Some of the main factors to build resilience are:
Self-care includes your lifestyle balance from the very basic structures of eating and sleeping well to getting daily exercise, meeting challenges and having time for relaxation and fun!
Challenge your rigid thinking
It is always good to have a goal and know the direction you are going in, but it is also important not to be too rigid in your thinking. You may know what you want, but most resilient people can alter their route so that if one thing isn’t working, they will be open to explore other ways of getting there.
It is important to look at how you are going about things - what is the plan, is this plan meeting your needs, and is it getting the result you hoped for? If it isn’t, it may be important to sit down and readjust it, look at the pitfalls, and see what you can do to help yourself.
Don't be afraid to look for support
Know where you can get the right kind of advice; this may be a vulnerable time for you, and the last thing you want is people who are going to compound that vulnerability. Get the right kind of support - people who can genuinely empathise, who you can trust and are consistent in their approach. They will work with you and listen to you, while being able to help you see the way forward by reflecting back what you need to hear in a positive constructive way.
Look after your emotions and feelings
When we are in a difficult situation, there is no doubt that we are going to struggle emotionally; the best thing we can do for ourselves is to acknowledge these emotions and feelings, and work with them. They are real and, believe it or not, they are healthy - they are the guiding force telling you that something is having an impact on you and that you have to manage what it is happening. You need to look after yourself and manage these emotions and feelings so that they do not start to have a negative impact on your physical and emotional wellbeing. By being aware of this impact, you can look for the right supports to help you through.

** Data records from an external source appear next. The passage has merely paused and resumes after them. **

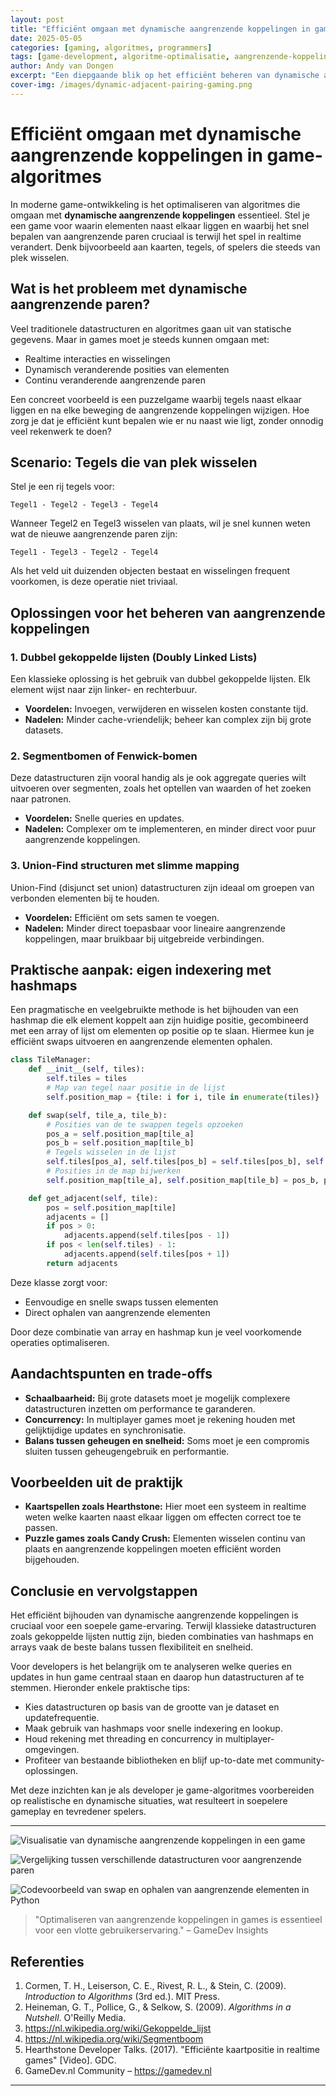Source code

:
```yaml
---
layout: post
title: "Efficiënt omgaan met dynamische aangrenzende koppelingen in game-algoritmes"
date: 2025-05-05
categories: [gaming, algoritmes, programmers]
tags: [game-development, algoritme-optimalisatie, aangrenzende-koppelingen]
author: Andy van Dongen
excerpt: "Een diepgaande blik op het efficiënt beheren van dynamische aangrenzende koppelingen in game-algoritmes en praktische strategieën voor developers."
cover-img: /images/dynamic-adjacent-pairing-gaming.png
---
```


# Efficiënt omgaan met dynamische aangrenzende koppelingen in game-algoritmes

In moderne game-ontwikkeling is het optimaliseren van algoritmes die omgaan met **dynamische aangrenzende koppelingen** essentieel. Stel je een game voor waarin elementen naast elkaar liggen en waarbij het snel bepalen van aangrenzende paren cruciaal is terwijl het spel in realtime verandert. Denk bijvoorbeeld aan kaarten, tegels, of spelers die steeds van plek wisselen.

## Wat is het probleem met dynamische aangrenzende paren?

Veel traditionele datastructuren en algoritmes gaan uit van statische gegevens. Maar in games moet je steeds kunnen omgaan met:

- Realtime interacties en wisselingen
- Dynamisch veranderende posities van elementen
- Continu veranderende aangrenzende paren

Een concreet voorbeeld is een puzzelgame waarbij tegels naast elkaar liggen en na elke beweging de aangrenzende koppelingen wijzigen. Hoe zorg je dat je efficiënt kunt bepalen wie er nu naast wie ligt, zonder onnodig veel rekenwerk te doen?

## Scenario: Tegels die van plek wisselen

Stel je een rij tegels voor:

```text
Tegel1 - Tegel2 - Tegel3 - Tegel4
```

Wanneer Tegel2 en Tegel3 wisselen van plaats, wil je snel kunnen weten wat de nieuwe aangrenzende paren zijn:

```text
Tegel1 - Tegel3 - Tegel2 - Tegel4
```

Als het veld uit duizenden objecten bestaat en wisselingen frequent voorkomen, is deze operatie niet triviaal.

## Oplossingen voor het beheren van aangrenzende koppelingen

### 1. Dubbel gekoppelde lijsten (Doubly Linked Lists)

Een klassieke oplossing is het gebruik van dubbel gekoppelde lijsten. Elk element wijst naar zijn linker- en rechterbuur.

- **Voordelen:** Invoegen, verwijderen en wisselen kosten constante tijd.
- **Nadelen:** Minder cache-vriendelijk; beheer kan complex zijn bij grote datasets.

### 2. Segmentbomen of Fenwick-bomen

Deze datastructuren zijn vooral handig als je ook aggregate queries wilt uitvoeren over segmenten, zoals het optellen van waarden of het zoeken naar patronen.

- **Voordelen:** Snelle queries en updates.
- **Nadelen:** Complexer om te implementeren, en minder direct voor puur aangrenzende koppelingen.

### 3. Union-Find structuren met slimme mapping

Union-Find (disjunct set union) datastructuren zijn ideaal om groepen van verbonden elementen bij te houden.

- **Voordelen:** Efficiënt om sets samen te voegen.
- **Nadelen:** Minder direct toepasbaar voor lineaire aangrenzende koppelingen, maar bruikbaar bij uitgebreide verbindingen.

## Praktische aanpak: eigen indexering met hashmaps

Een pragmatische en veelgebruikte methode is het bijhouden van een hashmap die elk element koppelt aan zijn huidige positie, gecombineerd met een array of lijst om elementen op positie op te slaan. Hiermee kun je efficiënt swaps uitvoeren en aangrenzende elementen ophalen.

```python
class TileManager:
    def __init__(self, tiles):
        self.tiles = tiles
        # Map van tegel naar positie in de lijst
        self.position_map = {tile: i for i, tile in enumerate(tiles)}

    def swap(self, tile_a, tile_b):
        # Posities van de te swappen tegels opzoeken
        pos_a = self.position_map[tile_a]
        pos_b = self.position_map[tile_b]
        # Tegels wisselen in de lijst
        self.tiles[pos_a], self.tiles[pos_b] = self.tiles[pos_b], self.tiles[pos_a]
        # Posities in de map bijwerken
        self.position_map[tile_a], self.position_map[tile_b] = pos_b, pos_a

    def get_adjacent(self, tile):
        pos = self.position_map[tile]
        adjacents = []
        if pos > 0:
            adjacents.append(self.tiles[pos - 1])
        if pos < len(self.tiles) - 1:
            adjacents.append(self.tiles[pos + 1])
        return adjacents
```

Deze klasse zorgt voor:

- Eenvoudige en snelle swaps tussen elementen
- Direct ophalen van aangrenzende elementen

Door deze combinatie van array en hashmap kun je veel voorkomende operaties optimaliseren.

## Aandachtspunten en trade-offs

- **Schaalbaarheid:** Bij grote datasets moet je mogelijk complexere datastructuren inzetten om performance te garanderen.
- **Concurrency:** In multiplayer games moet je rekening houden met gelijktijdige updates en synchronisatie.
- **Balans tussen geheugen en snelheid:** Soms moet je een compromis sluiten tussen geheugengebruik en performantie.

## Voorbeelden uit de praktijk

- **Kaartspellen zoals Hearthstone:** Hier moet een systeem in realtime weten welke kaarten naast elkaar liggen om effecten correct toe te passen.
- **Puzzle games zoals Candy Crush:** Elementen wisselen continu van plaats en aangrenzende koppelingen moeten efficiënt worden bijgehouden.

## Conclusie en vervolgstappen

Het efficiënt bijhouden van dynamische aangrenzende koppelingen is cruciaal voor een soepele game-ervaring. Terwijl klassieke datastructuren zoals gekoppelde lijsten nuttig zijn, bieden combinaties van hashmaps en arrays vaak de beste balans tussen flexibiliteit en snelheid.

Voor developers is het belangrijk om te analyseren welke queries en updates in hun game centraal staan en daarop hun datastructuren af te stemmen. Hieronder enkele praktische tips:

- Kies datastructuren op basis van de grootte van je dataset en updatefrequentie.
- Maak gebruik van hashmaps voor snelle indexering en lookup.
- Houd rekening met threading en concurrency in multiplayer-omgevingen.
- Profiteer van bestaande bibliotheken en blijf up-to-date met community-oplossingen.

Met deze inzichten kan je als developer je game-algoritmes voorbereiden op realistische en dynamische situaties, wat resulteert in soepelere gameplay en tevredener spelers.

---

![Visualisatie van dynamische aangrenzende koppelingen in een game](/images/dynamic-adjacent-pairing-gaming.png "Visualisatie van dynamische aangrenzende koppelingen in een game")

![Vergelijking tussen verschillende datastructuren voor aangrenzende paren](/images/adjacent-pairing-data-structures.png "Vergelijking van datastructuren voor aangrenzende koppelingen")

![Codevoorbeeld van swap en ophalen van aangrenzende elementen in Python](/images/code-swap-adjacent-elements.png "Codevoorbeeld van swap- en get_adjacent functies in Python")

> "Optimaliseren van aangrenzende koppelingen in games is essentieel voor een vlotte gebruikerservaring." – GameDev Insights

## Referenties

1. Cormen, T. H., Leiserson, C. E., Rivest, R. L., & Stein, C. (2009). *Introduction to Algorithms* (3rd ed.). MIT Press.  
2. Heineman, G. T., Pollice, G., & Selkow, S. (2009). *Algorithms in a Nutshell*. O'Reilly Media.  
3. https://nl.wikipedia.org/wiki/Gekoppelde_lijst  
4. https://nl.wikipedia.org/wiki/Segmentboom  
5. Hearthstone Developer Talks. (2017). "Efficiënte kaartpositie in realtime games" [Video]. GDC.  
6. GameDev.nl Community – https://gamedev.nl  

---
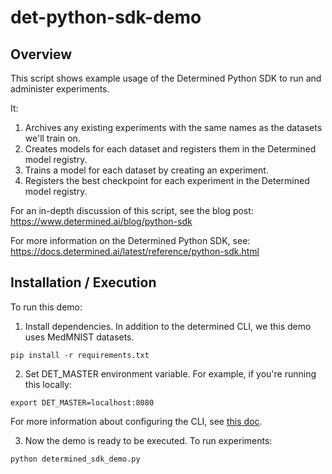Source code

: # det-python-sdk-demo

## Overview

This script shows example usage of the Determined Python SDK to run and administer experiments.

It:
1. Archives any existing experiments with the same names as the datasets we'll train on.
2. Creates models for each dataset and registers them in the Determined model registry.
3. Trains a model for each dataset by creating an experiment.
4. Registers the best checkpoint for each experiment in the Determined model registry.

For an in-depth discussion of this script, see the blog post:
    https://www.determined.ai/blog/python-sdk

For more information on the Determined Python SDK, see:
    https://docs.determined.ai/latest/reference/python-sdk.html

## Installation / Execution

To run this demo:

1. Install dependencies. In addition to the determined CLI, we this demo uses MedMNIST datasets.
```
pip install -r requirements.txt
```

2. Set DET_MASTER environment variable. For example, if you're running this locally:
```
export DET_MASTER=localhost:8080
```

For more information about configuring the CLI, see [this doc](https://docs.determined.ai/latest/setup-cluster/setup-clients.html#setting-up-clients).

3. Now the demo is ready to be executed. To run experiments:
```
python determined_sdk_demo.py
```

It is always good to have a healthy sense of perspective. Take each stressor and see what can be done about it; there will be big stresses, medium stresses and small stresses - it is important to look at each one and manage it as best you can. If you don’t do this, it can feel like all the stresses are merging into one, and that can feel more than a little overwhelming. Think about how you can work through this; have an idea of what life is going to be like when you have dealt with it and what you have learned from it.
Life is always changing, and we learn from it
Each life change and crisis you go through will be a turning point in your life, and you can learn a lot about yourself in the process. We can find a sense of inner strength that we didn’t know we had, reflecting back on what helped at other difficult situations; and what you learned will really help. We can often forget that we have been through other tough times and made it out the other side.
Back to my first point: don’t forget that life can change and we may well go back to a relatively more peaceful and calm time in our life, when the crisis is over or the stressor has been alleviated. While working through this change, we may well have made changes that will serve us well in the future, maybe having grown more aware of self-care, formed more positive relationships, become more assertive, deepened our understanding of life; prioritising what’s important to us and gaining a healthier perspective on life.
So, no matter what the situation, whether it’s a financial difficulty, illness, change in lifestyle, job, or family relationships; know that you have the ability and the capability to work through it and that there are many supports that can help.